Baby Splash Program: Your baby is born with incredible aquatic skills which will be seen in many ways during Baby Splash Classes.

woman holding baby in pool and pouring water on head

We are often asked “what if my baby puts their face in the water?”. Our response is simple “we came from water, and we have the innate skills to be in water”. The good news is the earlier your baby is in the water, the better it is for these innate reflexes to be stimulated and stored for their long term benefits.

So how does breath control work? In one word – slowly. Remember when we talked about being aware of ways to prevent startling your baby while they learn to swim; the same principle applies with breath control. The reflex commonly known as the breath holding reflex, is ‘woken up’ when the sensitive area around the forehead, nose and mouth are touched or stimulated.

By using a gentle flow of water across the body, combined with ‘ready go’ your baby will be ready for the brief gentle flow of water across their face.

Always start with slow and gentle flows of water. When your baby is comfortable with the small amount of water, gradually increase the flow.

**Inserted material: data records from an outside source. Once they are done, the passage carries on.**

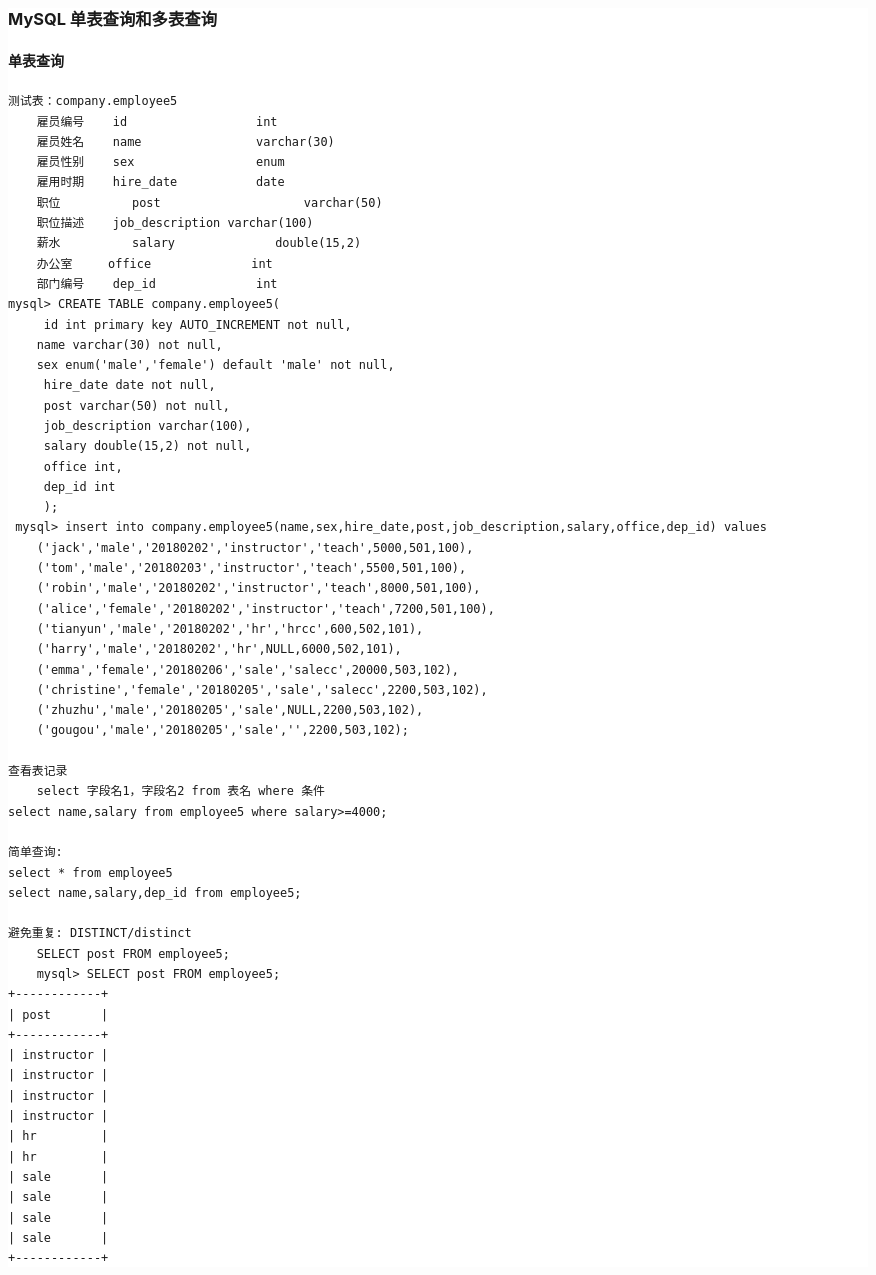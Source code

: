 ### MySQL 单表查询和多表查询

#### 单表查询

```
测试表：company.employee5
	雇员编号	id				    int				
	雇员姓名	name			    varchar(30)
	雇员性别	sex				    enum
	雇用时期	hire_date			date
	职位			post					varchar(50)
	职位描述	job_description	varchar(100)
	薪水			salary				double(15,2)
	办公室		office			    int
	部门编号	dep_id				int
mysql> CREATE TABLE company.employee5(
     id int primary key AUTO_INCREMENT not null,
    name varchar(30) not null,
    sex enum('male','female') default 'male' not null,
     hire_date date not null,
     post varchar(50) not null,
     job_description varchar(100),
     salary double(15,2) not null,
     office int,
     dep_id int
     );
 mysql> insert into company.employee5(name,sex,hire_date,post,job_description,salary,office,dep_id) values 
	('jack','male','20180202','instructor','teach',5000,501,100),
	('tom','male','20180203','instructor','teach',5500,501,100),
	('robin','male','20180202','instructor','teach',8000,501,100),
	('alice','female','20180202','instructor','teach',7200,501,100),
	('tianyun','male','20180202','hr','hrcc',600,502,101),
	('harry','male','20180202','hr',NULL,6000,502,101),
	('emma','female','20180206','sale','salecc',20000,503,102),
	('christine','female','20180205','sale','salecc',2200,503,102),
    ('zhuzhu','male','20180205','sale',NULL,2200,503,102),
    ('gougou','male','20180205','sale','',2200,503,102);

查看表记录
	select 字段名1，字段名2 from 表名 where 条件
select name,salary from employee5 where salary>=4000;

简单查询:
select * from employee5
select name,salary,dep_id from employee5;

避免重复: DISTINCT/distinct
    SELECT post FROM employee5;
    mysql> SELECT post FROM employee5;
+------------+
| post       |
+------------+
| instructor |
| instructor |
| instructor |
| instructor |
| hr         |
| hr         |
| sale       |
| sale       |
| sale       |
| sale       |
+------------+
```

Aquatic readiness is the sign that your baby is ready and predicts that a change is about to occur. What you are looking for is fluttering eyelashes and a dropped head, just before the water flow occurs.

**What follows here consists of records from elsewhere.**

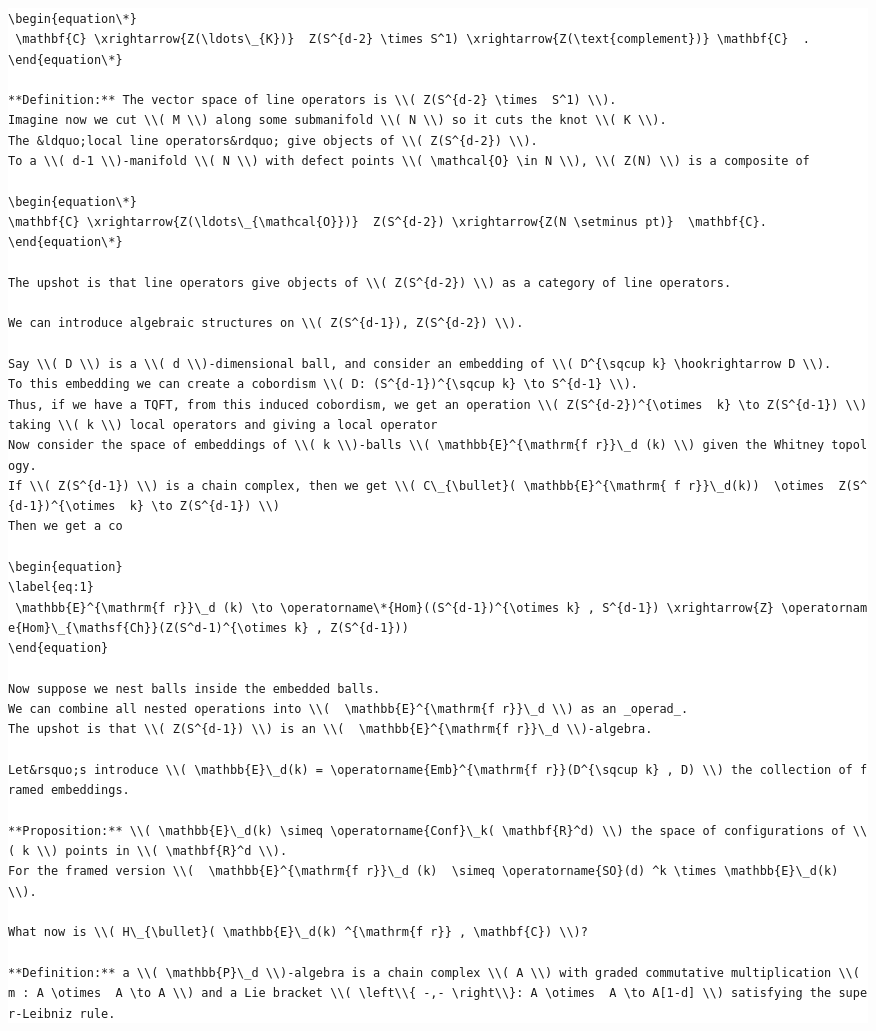     \begin{equation\*}
     \mathbf{C} \xrightarrow{Z(\ldots\_{K})}  Z(S^{d-2} \times S^1) \xrightarrow{Z(\text{complement})} \mathbf{C}  .
    \end{equation\*}

    **Definition:** The vector space of line operators is \\( Z(S^{d-2} \times  S^1) \\).
    Imagine now we cut \\( M \\) along some submanifold \\( N \\) so it cuts the knot \\( K \\).
    The &ldquo;local line operators&rdquo; give objects of \\( Z(S^{d-2}) \\).
    To a \\( d-1 \\)-manifold \\( N \\) with defect points \\( \mathcal{O} \in N \\), \\( Z(N) \\) is a composite of

    \begin{equation\*}
    \mathbf{C} \xrightarrow{Z(\ldots\_{\mathcal{O}})}  Z(S^{d-2}) \xrightarrow{Z(N \setminus pt)}  \mathbf{C}.
    \end{equation\*}

    The upshot is that line operators give objects of \\( Z(S^{d-2}) \\) as a category of line operators.

    We can introduce algebraic structures on \\( Z(S^{d-1}), Z(S^{d-2}) \\).

    Say \\( D \\) is a \\( d \\)-dimensional ball, and consider an embedding of \\( D^{\sqcup k} \hookrightarrow D \\).
    To this embedding we can create a cobordism \\( D: (S^{d-1})^{\sqcup k} \to S^{d-1} \\).
    Thus, if we have a TQFT, from this induced cobordism, we get an operation \\( Z(S^{d-2})^{\otimes  k} \to Z(S^{d-1}) \\) taking \\( k \\) local operators and giving a local operator
    Now consider the space of embeddings of \\( k \\)-balls \\( \mathbb{E}^{\mathrm{f r}}\_d (k) \\) given the Whitney topology.
    If \\( Z(S^{d-1}) \\) is a chain complex, then we get \\( C\_{\bullet}( \mathbb{E}^{\mathrm{ f r}}\_d(k))  \otimes  Z(S^{d-1})^{\otimes  k} \to Z(S^{d-1}) \\)
    Then we get a co

    \begin{equation}
    \label{eq:1}
     \mathbb{E}^{\mathrm{f r}}\_d (k) \to \operatorname\*{Hom}((S^{d-1})^{\otimes k} , S^{d-1}) \xrightarrow{Z} \operatorname{Hom}\_{\mathsf{Ch}}(Z(S^d-1)^{\otimes k} , Z(S^{d-1}))
    \end{equation}

    Now suppose we nest balls inside the embedded balls.
    We can combine all nested operations into \\(  \mathbb{E}^{\mathrm{f r}}\_d \\) as an _operad_.
    The upshot is that \\( Z(S^{d-1}) \\) is an \\(  \mathbb{E}^{\mathrm{f r}}\_d \\)-algebra.

    Let&rsquo;s introduce \\( \mathbb{E}\_d(k) = \operatorname{Emb}^{\mathrm{f r}}(D^{\sqcup k} , D) \\) the collection of framed embeddings.

    **Proposition:** \\( \mathbb{E}\_d(k) \simeq \operatorname{Conf}\_k( \mathbf{R}^d) \\) the space of configurations of \\( k \\) points in \\( \mathbf{R}^d \\).
    For the framed version \\(  \mathbb{E}^{\mathrm{f r}}\_d (k)  \simeq \operatorname{SO}(d) ^k \times \mathbb{E}\_d(k) \\).

    What now is \\( H\_{\bullet}( \mathbb{E}\_d(k) ^{\mathrm{f r}} , \mathbf{C}) \\)?

    **Definition:** a \\( \mathbb{P}\_d \\)-algebra is a chain complex \\( A \\) with graded commutative multiplication \\( m : A \otimes  A \to A \\) and a Lie bracket \\( \left\\{ -,- \right\\}: A \otimes  A \to A[1-d] \\) satisfying the super-Leibniz rule.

This conditioned behavior is the foundation for all aquatic activities. ‘Ready go’ means, “get ready for water over your face”. This may be when coming off a mat, a short swim to you, coming off the wall or simply water over the face. Their ability to learn and retain this skill is remarkable. It is important to maintain and reinforce these cues consistently from week to week for long term learning and development. The Rackley Swim Teachers will support you to understand how to read the facial and body tone signs, that your baby is relaxed and ready for short swims.